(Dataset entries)
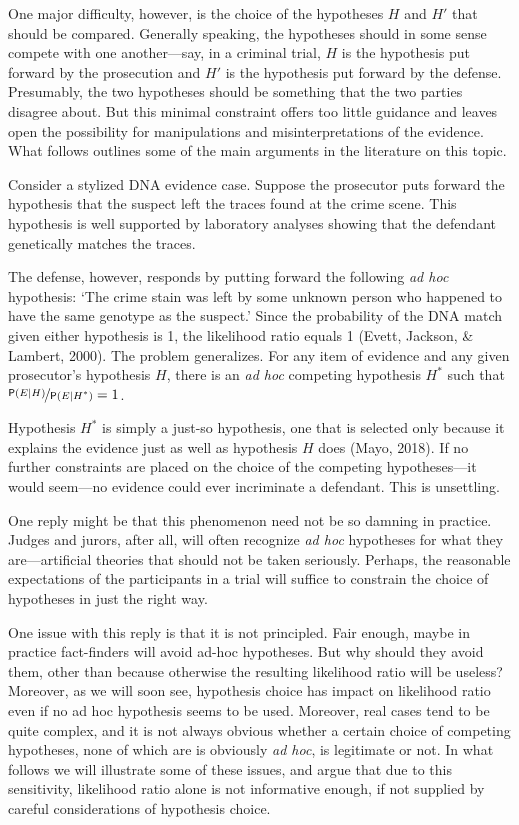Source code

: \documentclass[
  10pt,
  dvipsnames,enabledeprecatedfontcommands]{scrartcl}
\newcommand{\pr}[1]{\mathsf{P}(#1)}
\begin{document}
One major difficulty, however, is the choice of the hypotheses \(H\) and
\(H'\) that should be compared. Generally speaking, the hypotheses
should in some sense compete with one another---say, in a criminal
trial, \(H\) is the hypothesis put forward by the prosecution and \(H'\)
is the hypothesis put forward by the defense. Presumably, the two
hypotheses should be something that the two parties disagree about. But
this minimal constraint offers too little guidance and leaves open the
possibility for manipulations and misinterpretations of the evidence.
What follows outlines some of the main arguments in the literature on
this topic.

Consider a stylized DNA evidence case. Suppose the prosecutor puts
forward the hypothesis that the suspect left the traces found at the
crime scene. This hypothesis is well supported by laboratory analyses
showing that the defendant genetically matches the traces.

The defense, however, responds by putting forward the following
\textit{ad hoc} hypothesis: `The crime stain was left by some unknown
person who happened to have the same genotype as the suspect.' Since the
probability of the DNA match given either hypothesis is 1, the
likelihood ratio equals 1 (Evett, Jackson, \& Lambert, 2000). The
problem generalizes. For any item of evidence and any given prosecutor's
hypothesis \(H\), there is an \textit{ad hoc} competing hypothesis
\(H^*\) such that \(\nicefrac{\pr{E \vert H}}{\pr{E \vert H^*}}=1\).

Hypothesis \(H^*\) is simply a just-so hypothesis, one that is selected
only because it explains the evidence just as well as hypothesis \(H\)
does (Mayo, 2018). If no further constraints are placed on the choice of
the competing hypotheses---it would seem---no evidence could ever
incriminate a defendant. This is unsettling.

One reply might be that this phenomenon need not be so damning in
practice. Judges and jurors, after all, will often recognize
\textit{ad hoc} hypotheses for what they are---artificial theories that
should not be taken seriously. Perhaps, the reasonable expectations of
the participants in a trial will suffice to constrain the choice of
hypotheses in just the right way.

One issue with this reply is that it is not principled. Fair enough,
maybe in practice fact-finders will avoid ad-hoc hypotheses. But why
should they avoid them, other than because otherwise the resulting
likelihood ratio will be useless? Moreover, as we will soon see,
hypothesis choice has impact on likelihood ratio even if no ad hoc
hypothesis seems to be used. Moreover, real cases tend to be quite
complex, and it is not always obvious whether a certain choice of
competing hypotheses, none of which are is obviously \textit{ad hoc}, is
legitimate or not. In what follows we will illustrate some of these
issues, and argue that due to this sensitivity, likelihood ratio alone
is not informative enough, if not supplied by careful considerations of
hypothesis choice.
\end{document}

--

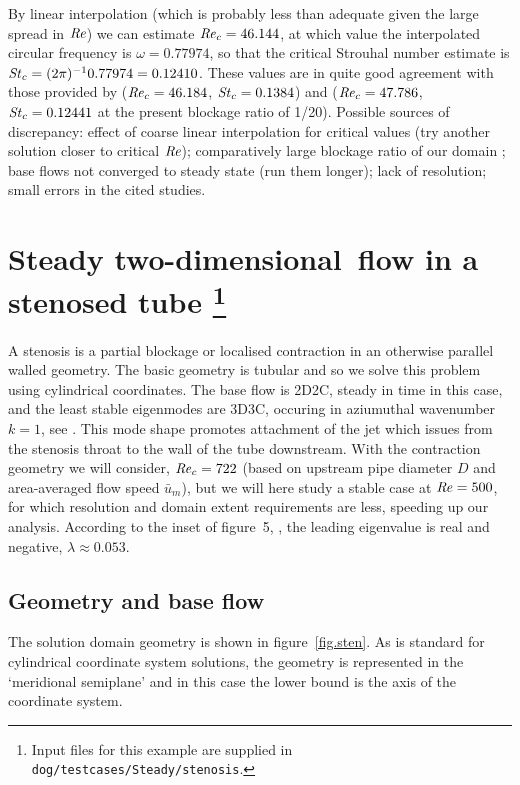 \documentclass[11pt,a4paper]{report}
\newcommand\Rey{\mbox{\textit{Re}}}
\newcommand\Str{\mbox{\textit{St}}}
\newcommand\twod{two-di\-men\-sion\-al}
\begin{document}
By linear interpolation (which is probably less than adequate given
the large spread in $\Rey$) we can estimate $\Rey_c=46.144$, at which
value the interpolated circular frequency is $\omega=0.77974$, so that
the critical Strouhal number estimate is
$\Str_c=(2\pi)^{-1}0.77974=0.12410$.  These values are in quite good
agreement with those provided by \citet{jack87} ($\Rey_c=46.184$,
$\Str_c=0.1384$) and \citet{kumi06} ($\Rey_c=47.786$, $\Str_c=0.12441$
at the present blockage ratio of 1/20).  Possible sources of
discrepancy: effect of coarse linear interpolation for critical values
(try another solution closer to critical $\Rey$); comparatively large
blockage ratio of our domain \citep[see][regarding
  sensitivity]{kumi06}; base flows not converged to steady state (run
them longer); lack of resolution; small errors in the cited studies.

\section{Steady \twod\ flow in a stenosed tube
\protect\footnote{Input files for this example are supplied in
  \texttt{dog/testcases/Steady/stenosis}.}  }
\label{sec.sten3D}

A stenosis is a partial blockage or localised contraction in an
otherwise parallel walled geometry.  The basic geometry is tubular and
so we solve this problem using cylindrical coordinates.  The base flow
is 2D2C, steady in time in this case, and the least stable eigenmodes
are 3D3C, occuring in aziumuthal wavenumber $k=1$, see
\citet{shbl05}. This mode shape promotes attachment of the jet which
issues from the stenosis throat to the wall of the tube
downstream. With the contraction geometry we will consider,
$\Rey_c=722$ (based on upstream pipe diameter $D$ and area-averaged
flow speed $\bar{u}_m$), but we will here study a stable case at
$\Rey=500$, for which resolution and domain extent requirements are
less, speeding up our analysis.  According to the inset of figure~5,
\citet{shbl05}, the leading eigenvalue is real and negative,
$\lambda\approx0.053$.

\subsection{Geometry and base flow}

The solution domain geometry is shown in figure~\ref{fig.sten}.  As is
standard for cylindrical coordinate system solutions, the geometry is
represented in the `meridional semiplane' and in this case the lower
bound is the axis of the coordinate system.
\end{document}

...

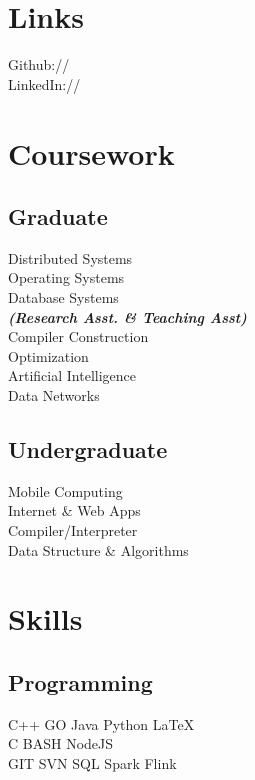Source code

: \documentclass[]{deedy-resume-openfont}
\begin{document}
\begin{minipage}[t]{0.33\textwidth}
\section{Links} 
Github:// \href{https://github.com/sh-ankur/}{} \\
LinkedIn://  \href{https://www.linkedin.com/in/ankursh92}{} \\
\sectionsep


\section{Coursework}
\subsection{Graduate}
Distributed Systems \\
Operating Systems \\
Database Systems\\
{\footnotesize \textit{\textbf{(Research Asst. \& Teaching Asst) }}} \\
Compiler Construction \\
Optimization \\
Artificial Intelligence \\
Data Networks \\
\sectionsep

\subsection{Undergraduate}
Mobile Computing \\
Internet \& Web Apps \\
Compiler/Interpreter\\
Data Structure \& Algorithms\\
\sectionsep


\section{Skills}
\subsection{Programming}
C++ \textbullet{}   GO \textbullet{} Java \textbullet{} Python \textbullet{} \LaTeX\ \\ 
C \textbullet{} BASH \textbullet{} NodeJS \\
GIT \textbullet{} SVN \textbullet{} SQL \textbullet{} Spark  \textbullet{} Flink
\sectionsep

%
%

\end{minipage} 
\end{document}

§ Problem to solve:
Above are the lines; repeat exactly the ones from the line containing "the participants in" down to the line containing "likelihood ratio will", both inclusive.

§ Task result:
the participants in a trial will suffice to constrain the choice of
hypotheses in just the right way.

One issue with this reply is that it is not principled. Fair enough,
maybe in practice fact-finders will avoid ad-hoc hypotheses. But why
should they avoid them, other than because otherwise the resulting
likelihood ratio will be useless? Moreover, as we will soon see,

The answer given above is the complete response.